1 de cada 5 pacientes con COVID-19 tiene un problema mental en 3 meses

Casi el 20% de las personas infectadas con el SARS-CoV-2 desarrollan algún problema mental durante los 90 días después del diagnóstico. Esta es la primera evidencia a gran escala de la relación entre el COVID-19 y los trastornos psiquiátricos.
Escrito por: Natalia Castejón

13/11/2020

COVID-19: más riesgo de problema mental

La pandemia de coronavirus ha cambiado nuestras vidas, tanto que incluso podría llegar a causarnos problemas psicológicos, especialmente a aquellos que han sufrido en sus carnes la infección por el SARS-CoV-2. Así lo demuestra un estudio, que ha revelado la primera evidencia a gran escala de que las personas que superan el COVID-19 tienen más riesgo de padecer trastornos mentales. La investigación que lo afirma ha sido llevada a cabo por miembros del Departamento de Psiquiatría de la Universidad de Oxford y del Centro de Investigación Biomédica de Salud de NIHR Oxford después de analizar más de 69 millones de personas y 62.354 casos de pacientes con esta enfermedad.

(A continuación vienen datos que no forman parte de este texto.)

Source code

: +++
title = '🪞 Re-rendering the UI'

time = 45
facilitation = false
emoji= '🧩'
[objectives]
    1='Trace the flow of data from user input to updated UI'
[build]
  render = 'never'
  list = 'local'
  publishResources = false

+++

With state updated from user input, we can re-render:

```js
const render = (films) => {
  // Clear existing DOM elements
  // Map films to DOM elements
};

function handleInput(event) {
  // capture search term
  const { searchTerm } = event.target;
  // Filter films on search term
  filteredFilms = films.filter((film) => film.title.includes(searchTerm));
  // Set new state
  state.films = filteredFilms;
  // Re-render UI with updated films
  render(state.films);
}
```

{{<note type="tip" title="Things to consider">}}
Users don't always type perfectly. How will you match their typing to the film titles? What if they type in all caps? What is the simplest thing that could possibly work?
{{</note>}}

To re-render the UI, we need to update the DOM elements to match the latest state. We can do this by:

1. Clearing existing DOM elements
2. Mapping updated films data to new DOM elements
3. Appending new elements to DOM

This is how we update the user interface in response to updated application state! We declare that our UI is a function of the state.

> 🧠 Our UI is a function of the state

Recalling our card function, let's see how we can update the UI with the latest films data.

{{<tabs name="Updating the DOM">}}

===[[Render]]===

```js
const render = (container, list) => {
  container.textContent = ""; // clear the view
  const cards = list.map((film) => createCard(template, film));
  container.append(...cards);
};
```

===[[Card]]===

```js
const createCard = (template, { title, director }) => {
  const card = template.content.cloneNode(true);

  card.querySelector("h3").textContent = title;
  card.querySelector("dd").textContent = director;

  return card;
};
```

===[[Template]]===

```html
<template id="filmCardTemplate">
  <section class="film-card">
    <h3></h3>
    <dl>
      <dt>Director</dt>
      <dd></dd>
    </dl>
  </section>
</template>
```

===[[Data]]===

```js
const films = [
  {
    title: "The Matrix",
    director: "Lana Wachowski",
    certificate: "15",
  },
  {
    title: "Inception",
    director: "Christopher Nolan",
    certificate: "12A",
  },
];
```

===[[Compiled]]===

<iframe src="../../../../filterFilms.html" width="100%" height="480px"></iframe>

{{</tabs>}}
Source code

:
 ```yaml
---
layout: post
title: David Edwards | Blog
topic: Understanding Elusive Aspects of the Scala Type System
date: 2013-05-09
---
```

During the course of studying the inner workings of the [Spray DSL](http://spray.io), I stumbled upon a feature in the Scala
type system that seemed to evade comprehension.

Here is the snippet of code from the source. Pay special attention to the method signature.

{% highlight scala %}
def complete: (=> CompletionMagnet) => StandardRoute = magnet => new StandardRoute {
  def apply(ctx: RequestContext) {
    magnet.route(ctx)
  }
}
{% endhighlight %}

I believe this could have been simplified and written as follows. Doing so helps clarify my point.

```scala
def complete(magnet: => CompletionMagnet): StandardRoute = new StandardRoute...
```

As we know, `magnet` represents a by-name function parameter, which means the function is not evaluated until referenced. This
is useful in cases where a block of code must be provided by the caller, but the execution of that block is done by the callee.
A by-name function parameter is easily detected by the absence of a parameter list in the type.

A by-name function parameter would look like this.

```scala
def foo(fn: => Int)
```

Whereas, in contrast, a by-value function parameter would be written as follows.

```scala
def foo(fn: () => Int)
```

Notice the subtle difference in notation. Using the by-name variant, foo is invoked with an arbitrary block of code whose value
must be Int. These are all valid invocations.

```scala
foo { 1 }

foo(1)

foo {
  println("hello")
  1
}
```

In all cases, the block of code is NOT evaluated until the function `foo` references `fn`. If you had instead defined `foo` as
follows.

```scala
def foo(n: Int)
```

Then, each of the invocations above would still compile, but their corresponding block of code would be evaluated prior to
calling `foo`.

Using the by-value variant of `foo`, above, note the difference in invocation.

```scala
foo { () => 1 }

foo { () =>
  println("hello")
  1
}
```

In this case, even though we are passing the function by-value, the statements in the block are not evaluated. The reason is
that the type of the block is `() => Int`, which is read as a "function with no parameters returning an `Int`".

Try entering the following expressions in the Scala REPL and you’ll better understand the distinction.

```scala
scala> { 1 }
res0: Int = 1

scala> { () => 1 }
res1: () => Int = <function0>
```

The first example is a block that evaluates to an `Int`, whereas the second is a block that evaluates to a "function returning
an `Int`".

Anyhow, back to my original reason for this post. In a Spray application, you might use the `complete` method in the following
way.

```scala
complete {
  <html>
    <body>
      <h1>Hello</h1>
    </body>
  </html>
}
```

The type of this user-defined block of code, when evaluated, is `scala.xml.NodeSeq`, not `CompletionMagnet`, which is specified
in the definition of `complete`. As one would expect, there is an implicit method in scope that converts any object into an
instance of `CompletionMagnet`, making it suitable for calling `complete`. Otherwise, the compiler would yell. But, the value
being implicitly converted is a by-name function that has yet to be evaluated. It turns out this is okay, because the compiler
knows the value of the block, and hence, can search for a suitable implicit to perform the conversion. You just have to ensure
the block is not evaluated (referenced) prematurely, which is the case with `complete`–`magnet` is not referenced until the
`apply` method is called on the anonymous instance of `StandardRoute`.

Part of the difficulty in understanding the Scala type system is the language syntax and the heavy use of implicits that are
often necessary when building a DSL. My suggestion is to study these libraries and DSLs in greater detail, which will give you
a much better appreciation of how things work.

El estudio, publicado en la revista The Lancet Psychiatry, indicó que 1 de cada 5 personas que pasaron el COVID-19 tuvo un diagnóstico de depresión, ansiedad o insomnio en los tres meses siguientes a detectarse a enfermedad, todo ello por primera vez en su vida. Además, se encontró un riesgo significativamente más elevado de tener demencia.

Los pacientes que ya tenían algún tipo de trastorno psicológico mostraron un 65% más de probabilidades de tener un diagnóstico de COVID-19

Esto vendría a indicar que existe el doble de probabilidades de desarrollar trastornos mentales que en pacientes con otras patologías. Paul Harrison y el resto de autores ha explicado que las personas de la investigación que ya contaban con antecedentes psiquiátricos también experimentaron nuevos problemas mentales y que este grupo tenía hasta un 65% más de riesgo de tener un diagnóstico de COVID-19 que las que no lo tenían.

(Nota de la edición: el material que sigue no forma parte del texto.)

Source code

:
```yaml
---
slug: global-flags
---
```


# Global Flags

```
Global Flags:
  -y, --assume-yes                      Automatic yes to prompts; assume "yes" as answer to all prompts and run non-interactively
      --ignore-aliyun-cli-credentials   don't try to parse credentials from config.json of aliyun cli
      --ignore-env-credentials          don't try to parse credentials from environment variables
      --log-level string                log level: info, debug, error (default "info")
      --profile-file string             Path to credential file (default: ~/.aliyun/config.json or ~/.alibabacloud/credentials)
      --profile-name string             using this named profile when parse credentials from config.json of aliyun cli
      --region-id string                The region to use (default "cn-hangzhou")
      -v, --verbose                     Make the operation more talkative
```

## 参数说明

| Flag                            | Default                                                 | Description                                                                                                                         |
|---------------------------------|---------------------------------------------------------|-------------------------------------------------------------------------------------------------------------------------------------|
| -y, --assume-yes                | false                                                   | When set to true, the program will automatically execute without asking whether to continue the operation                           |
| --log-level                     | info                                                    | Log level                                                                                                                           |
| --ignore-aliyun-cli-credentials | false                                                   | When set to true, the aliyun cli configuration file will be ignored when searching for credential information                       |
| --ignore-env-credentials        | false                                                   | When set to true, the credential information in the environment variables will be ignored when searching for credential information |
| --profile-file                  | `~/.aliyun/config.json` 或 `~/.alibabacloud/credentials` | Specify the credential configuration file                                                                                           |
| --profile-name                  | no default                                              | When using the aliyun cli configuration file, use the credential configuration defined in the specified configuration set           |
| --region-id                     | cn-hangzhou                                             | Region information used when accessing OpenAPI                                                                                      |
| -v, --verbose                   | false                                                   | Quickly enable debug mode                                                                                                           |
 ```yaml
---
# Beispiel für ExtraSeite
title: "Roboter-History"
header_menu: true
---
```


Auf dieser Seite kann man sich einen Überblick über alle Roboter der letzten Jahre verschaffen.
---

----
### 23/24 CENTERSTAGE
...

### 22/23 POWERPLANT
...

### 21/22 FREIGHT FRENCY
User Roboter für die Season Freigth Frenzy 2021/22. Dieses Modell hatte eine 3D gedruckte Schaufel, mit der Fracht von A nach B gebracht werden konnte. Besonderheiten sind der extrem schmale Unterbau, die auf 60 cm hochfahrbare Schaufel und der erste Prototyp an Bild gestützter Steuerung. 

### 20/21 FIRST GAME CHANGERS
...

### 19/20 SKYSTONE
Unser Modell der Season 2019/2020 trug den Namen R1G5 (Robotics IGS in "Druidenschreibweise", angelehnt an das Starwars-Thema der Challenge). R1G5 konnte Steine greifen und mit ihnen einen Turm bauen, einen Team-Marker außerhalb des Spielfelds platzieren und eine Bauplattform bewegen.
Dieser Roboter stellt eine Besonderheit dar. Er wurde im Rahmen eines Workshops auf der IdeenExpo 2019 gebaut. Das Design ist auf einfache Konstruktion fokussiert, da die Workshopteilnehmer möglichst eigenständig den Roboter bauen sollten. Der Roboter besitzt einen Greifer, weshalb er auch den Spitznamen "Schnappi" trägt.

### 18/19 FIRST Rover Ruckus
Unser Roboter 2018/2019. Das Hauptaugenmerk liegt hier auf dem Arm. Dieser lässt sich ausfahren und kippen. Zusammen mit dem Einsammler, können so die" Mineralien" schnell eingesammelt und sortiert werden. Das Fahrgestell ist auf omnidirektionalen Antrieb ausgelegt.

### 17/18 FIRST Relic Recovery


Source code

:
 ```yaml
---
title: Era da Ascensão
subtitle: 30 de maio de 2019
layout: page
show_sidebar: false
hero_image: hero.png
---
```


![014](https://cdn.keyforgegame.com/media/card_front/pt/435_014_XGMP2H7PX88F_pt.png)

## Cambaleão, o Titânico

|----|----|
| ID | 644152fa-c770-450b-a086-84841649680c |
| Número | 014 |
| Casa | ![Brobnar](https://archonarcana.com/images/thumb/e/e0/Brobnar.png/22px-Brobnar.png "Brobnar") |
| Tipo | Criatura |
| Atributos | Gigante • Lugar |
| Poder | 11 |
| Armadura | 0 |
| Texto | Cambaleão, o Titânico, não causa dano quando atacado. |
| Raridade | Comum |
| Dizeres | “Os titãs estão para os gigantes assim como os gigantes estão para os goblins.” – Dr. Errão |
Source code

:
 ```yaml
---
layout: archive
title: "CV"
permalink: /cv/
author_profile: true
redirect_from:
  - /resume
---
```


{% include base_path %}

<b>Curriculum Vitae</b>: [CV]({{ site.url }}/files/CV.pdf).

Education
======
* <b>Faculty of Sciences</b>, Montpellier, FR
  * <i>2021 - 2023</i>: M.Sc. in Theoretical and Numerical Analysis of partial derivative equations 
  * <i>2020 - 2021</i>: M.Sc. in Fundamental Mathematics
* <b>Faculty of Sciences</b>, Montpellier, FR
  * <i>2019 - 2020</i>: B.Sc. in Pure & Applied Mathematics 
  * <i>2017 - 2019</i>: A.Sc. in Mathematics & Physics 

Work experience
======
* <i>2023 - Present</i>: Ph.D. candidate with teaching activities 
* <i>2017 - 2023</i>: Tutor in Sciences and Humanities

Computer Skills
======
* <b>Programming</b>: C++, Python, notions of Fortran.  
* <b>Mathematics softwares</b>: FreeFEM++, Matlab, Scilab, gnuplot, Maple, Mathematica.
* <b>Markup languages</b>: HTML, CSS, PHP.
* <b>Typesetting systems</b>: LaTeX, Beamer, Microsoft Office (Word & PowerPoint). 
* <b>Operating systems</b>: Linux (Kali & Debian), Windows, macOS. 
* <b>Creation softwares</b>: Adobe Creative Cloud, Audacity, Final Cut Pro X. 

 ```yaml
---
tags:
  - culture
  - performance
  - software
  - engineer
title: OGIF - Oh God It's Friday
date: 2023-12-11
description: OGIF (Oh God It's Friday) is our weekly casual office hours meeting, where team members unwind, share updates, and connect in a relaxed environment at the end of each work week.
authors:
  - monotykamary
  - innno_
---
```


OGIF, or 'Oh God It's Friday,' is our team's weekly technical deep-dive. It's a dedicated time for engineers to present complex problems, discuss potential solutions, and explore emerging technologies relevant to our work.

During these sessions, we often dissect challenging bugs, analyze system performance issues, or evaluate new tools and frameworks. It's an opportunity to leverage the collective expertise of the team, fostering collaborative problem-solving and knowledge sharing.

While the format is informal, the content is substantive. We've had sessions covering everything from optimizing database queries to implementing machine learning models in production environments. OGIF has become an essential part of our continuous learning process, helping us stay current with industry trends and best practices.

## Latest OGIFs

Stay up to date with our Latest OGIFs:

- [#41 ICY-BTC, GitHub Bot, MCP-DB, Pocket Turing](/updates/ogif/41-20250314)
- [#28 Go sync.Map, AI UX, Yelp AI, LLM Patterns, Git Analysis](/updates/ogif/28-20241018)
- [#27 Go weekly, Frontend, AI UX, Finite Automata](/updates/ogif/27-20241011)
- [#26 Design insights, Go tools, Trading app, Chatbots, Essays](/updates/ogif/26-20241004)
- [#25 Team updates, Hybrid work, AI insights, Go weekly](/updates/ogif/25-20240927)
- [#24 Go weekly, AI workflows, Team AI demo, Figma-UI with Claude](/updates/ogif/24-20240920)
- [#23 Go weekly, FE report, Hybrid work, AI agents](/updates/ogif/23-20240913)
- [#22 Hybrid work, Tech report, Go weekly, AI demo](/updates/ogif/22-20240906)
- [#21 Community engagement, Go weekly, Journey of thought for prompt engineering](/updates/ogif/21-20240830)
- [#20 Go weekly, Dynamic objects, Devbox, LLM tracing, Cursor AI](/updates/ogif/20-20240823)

El estrés como principal causa

Aunque todavía desconocen el motivo concreto, los investigadores creen que podría deberse a la combinación de factores de estrés psicológico que se han asociado a la pandemia y a los efectos físicos de esta enfermedad. También creen que el SARS-CoV-2 podría alterar el sistema nervioso central, haciendo que aumente el riesgo de trastornos posteriores.

Todos estos resultados alertan sobre la necesidad de tomar medidas desde los servicios de salud para poder tratar de una manera rápida y efectiva las posibles enfermedades mentales resultantes del impacto emocional del COVID-19, mejorando la calidad de vida de los ciudadanos y evitando complicaciones futuras.